El verano termina, este pequeño lapso idílico más tarde solo será un recuerdo ilusorio al interior de un espejo. La sensualidad de los cuerpos de ambos se transforma en un lucha por la posesión del otro, la traición y los celos reemplazan al deseo y a la pasión amorosa. La tragedia cobra la dimensión de la desdicha en la que se sumergen sus protagonistas. Hemos asistido al ocaso de la idealización de la juventud, del deseo, del amor y de la naturaleza.
La entrada y la salida de la ciudad está marcada por los puentes que tienen que atravesar en su recorrido por el río, graduaciones de la vida social y a la vez precarios y falsos nexos entre un afuera y un adentro.

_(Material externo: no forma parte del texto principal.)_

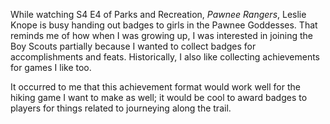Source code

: While watching S4 E4 of Parks and Recreation, _Pawnee Rangers_, Leslie Knope is busy handing out badges to girls in the Pawnee Goddesses. That reminds me of how when I was growing up, I was interested in joining the Boy Scouts partially because I wanted to collect badges for accomplishments and feats. Historically, I also like collecting achievements for games I like too.

It occurred to me that this achievement format would work well for the hiking game I want to make as well; it would be cool to award badges to players for things related to journeying along the trail.
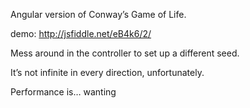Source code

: Angular version of Conway’s Game of Life.

demo: http://jsfiddle.net/eB4k6/2/

Mess around in the controller to set up a different seed.

It’s not infinite in every direction, unfortunately.

Performance is… wanting
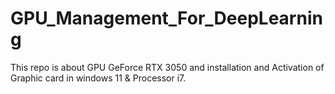 # GPU_Management_For_DeepLearning
This repo is about GPU GeForce RTX 3050 and installation and Activation of Graphic card in windows 11 &amp; Processor i7.
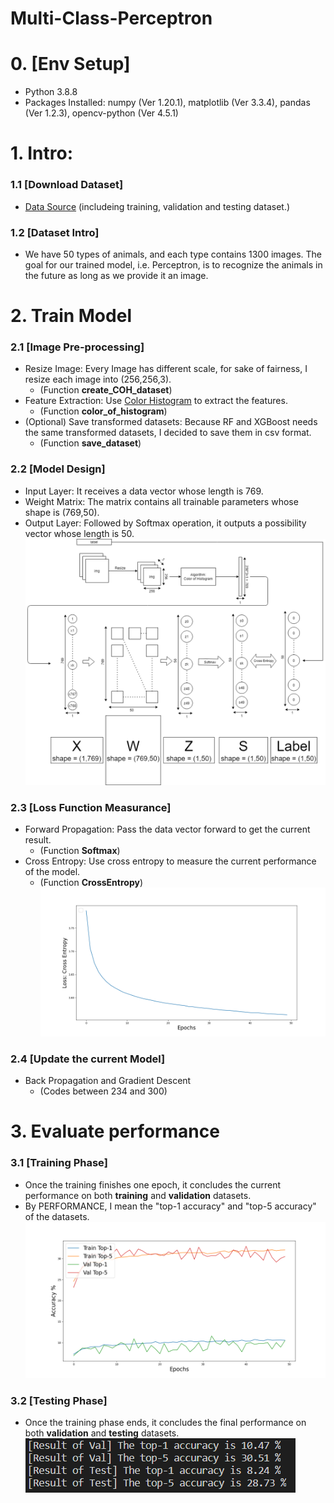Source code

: # Multi-Class-Perceptron
# 0. [Env Setup]
* Python 3.8.8 
* Packages Installed: numpy (Ver 1.20.1), matplotlib (Ver 3.3.4), pandas (Ver 1.2.3), opencv-python (Ver 4.5.1)

# 1. Intro:
### 1.1 [Download Dataset]
* [Data Source](https://drive.google.com/open?id=1kwYYWL67O0Dcbx3dvZIfbGg9NiHdyisr) (includeing training, validation and testing dataset.)
### 1.2 [Dataset Intro]
* We have 50 types of animals, and each type contains 1300 images. The goal for our trained model, i.e. Perceptron, is to recognize the animals in the future as long as we provide it an image.

# 2. Train Model
### 2.1 [Image Pre-processing]
* Resize Image: Every Image has different scale, for sake of fairness, I resize each image into (256,256,3).
    * (Function **create_COH_dataset**)
* Feature Extraction: Use [Color Histogram](https://en.wikipedia.org/wiki/Color_histogram) to extract the features.
    * (Function **color_of_histogram**)
* (Optional) Save transformed datasets: Because RF and XGBoost needs the same transformed datasets, I decided to save them in csv format.
    * (Function **save_dataset**)

### 2.2 [Model Design]
* Input Layer: It receives a data vector whose length is 769.
* Weight Matrix: The matrix contains all trainable parameters whose shape is (769,50).
* Output Layer: Followed by Softmax operation, it outputs a possibility vector whose length is 50.
![Structure of Perceptron](https://github.com/Ratherman/AI/blob/main/DeepLearning/hw1/imgs/structure_of_perceptron.png)

### 2.3 [Loss Function Measurance]
* Forward Propagation: Pass the data vector forward to get the current result.
    * (Function **Softmax**)
* Cross Entropy: Use cross entropy to measure the current performance of the model.
    * (Function **CrossEntropy**)
![Epoch and Loss](https://github.com/Ratherman/AI/blob/main/DeepLearning/hw1/imgs/Perceptron_Train_Loss.png)

### 2.4 [Update the current Model]
* Back Propagation and Gradient Descent
    * (Codes between 234 and 300)

# 3. Evaluate performance
### 3.1 [Training Phase]
* Once the training finishes one epoch, it concludes the current performance on both **training** and **validation** datasets.
* By PERFORMANCE, I mean the "top-1 accuracy" and "top-5 accuracy" of the datasets.
![Top 1 and Top 5 of Train and Val](https://github.com/Ratherman/AI/blob/main/DeepLearning/hw1/imgs/Perceptron_Train_Val_Acc_Record_Each_Epoch.png)
### 3.2 [Testing Phase]
* Once the training phase ends, it concludes the final performance on both **validation** and **testing** datasets.
![Top 1 and Top 5 of Val and Test](https://github.com/Ratherman/AI/blob/main/DeepLearning/hw1/imgs/Perceptron_Test_Val_Acc.png)
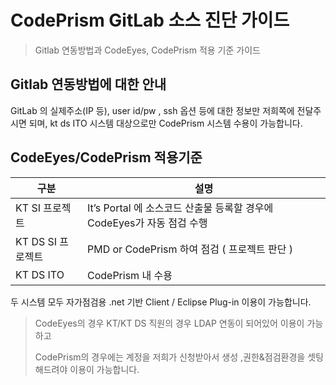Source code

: # CodePrism GitLab 소스 진단 가이드

> Gitlab 연동방법과 CodeEyes, CodePrism 적용 기준 가이드



## Gitlab 연동방법에 대한 안내

GitLab 의 실제주소(IP 등), user id/pw , ssh 옵션 등에 대한 정보만 저희쪽에 전달주시면 되며, kt ds ITO 시스템 대상으로만 CodePrism 시스템 수용이 가능합니다. 

## CodeEyes/CodePrism 적용기준

| 구분              | 설명                                                         |
| ----------------- | ------------------------------------------------------------ |
| KT SI 프로젝트    | It’s Portal 에 소스코드 산출물 등록할 경우에 CodeEyes가 자동 점검 수행 |
| KT DS SI 프로젝트 | PMD or CodePrism 하여 점검 ( 프로젝트 판단 )                 |
| KT DS ITO         | CodePrism 내 수용                                            |

두 시스템 모두 자가점검용 .net 기반 Client / Eclipse Plug-in 이용이 가능합니다. 
 

> CodeEyes의 경우 KT/KT DS 직원의 경우 LDAP 연동이 되어있어 이용이 가능하고
>
> CodePrism의 경우에는 계정을 저희가 신청받아서 생성 ,권한&점검환경을 셋팅해드려야 이용이 가능합니다. 

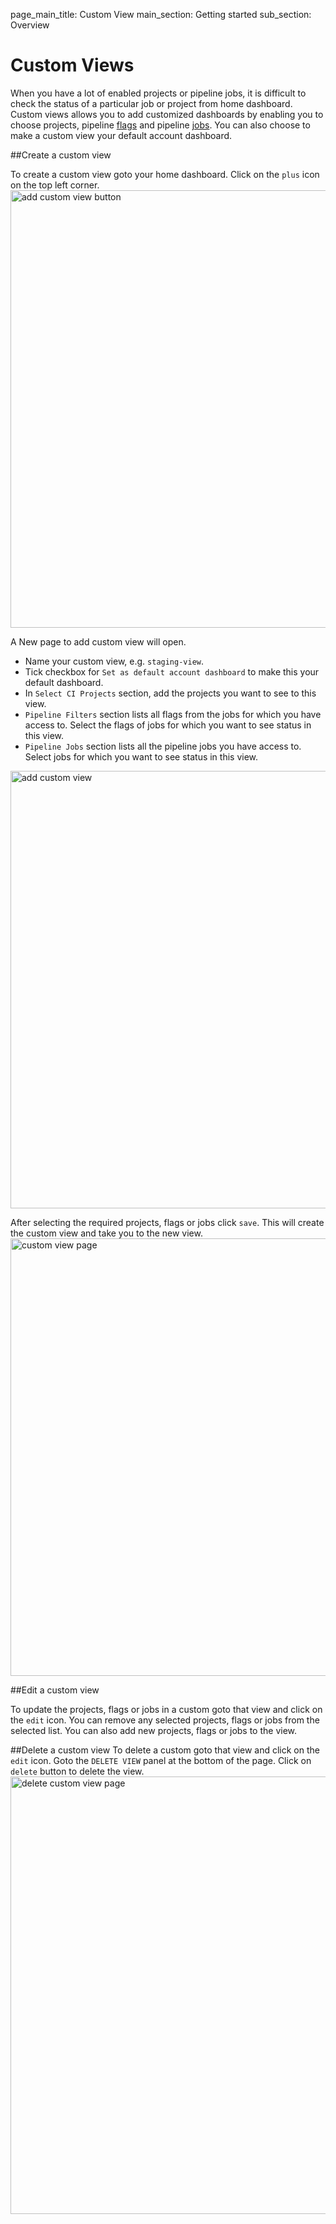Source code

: page_main_title: Custom View
main_section: Getting started
sub_section: Overview

# Custom Views

When you have a lot of enabled projects or pipeline jobs, it is difficult to check the status of a particular job or project from home dashboard.
Custom views allows you to add customized dashboards by enabling you to choose projects, pipeline [flags](/validate/single-pane-of-glass-spog/#filter-spog)  and pipeline [jobs](/reference/jobs-overview/).
You can also choose to make a custom view your default account dashboard.

<a name="create-custom-view"></a>
##Create a custom view

To create a custom view goto your home dashboard. Click on the `plus` icon on the top left corner.
<img src="/images/getting-started/add-custom-view-button.png" alt="add custom view button" style="width:700px;"/>

A New page to add custom view will open.

* Name your custom view, e.g. `staging-view`.
* Tick checkbox for `Set as default account dashboard` to make this your default dashboard.
* In `Select CI Projects` section, add the projects you want to see to this view.
* `Pipeline Filters` section lists all flags from the jobs for which you have access to. Select the flags of jobs for which you want to see status in this view.
* `Pipeline Jobs` section lists all the pipeline jobs you have access to. Select jobs for which you want to see status in this view.
<img src="/images/getting-started/add-custom-view.png" alt="add custom view" style="width:700px;"/>

After selecting the required projects, flags or jobs click `save`. This will create the custom view and take you to the new view.
<img src="/images/getting-started/custom-view-page.png" alt="custom view page" style="width:700px;"/>

<a name="edit-custom-view"></a>
##Edit a custom view

To update the projects, flags or jobs in a custom goto that view and click on the `edit` icon.
You can remove any selected projects, flags or jobs from the selected list. You can also add new projects, flags or jobs to the view.

<a name="delete-custom-view"></a>
##Delete a custom view
To delete a custom goto that view and click on the `edit` icon. Goto the `DELETE VIEW` panel at the bottom of the page. Click on `delete` button to delete the view.
<img src="/images/getting-started/delete-custom-view.png" alt="delete custom view page" style="width:700px;"/>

Fragilidad que también se plasma en la figura del espejo, lugar donde empieza y termina la representación de la tragedia del hombre en su búsqueda de la libertad.
La película está filmada con la sutileza propia de la mirada de Bergman. Un agudo trabajo sobre el detalle, sobre el gesto mínimo que modifica todo, un excelente trabajo con los actores, una obsesión por filmar la mirada y el rostro, obsesión que con Persona (1966) confirmará a Bergman como el cineasta del rostro. El exquisito trabajo de la imagen, un blanco y negro cargado de matices, la justeza de los planos en su composición, su duración y su distancia hacen de Bergman uno de los más grandes del cine y de esta película un pilar de su obra.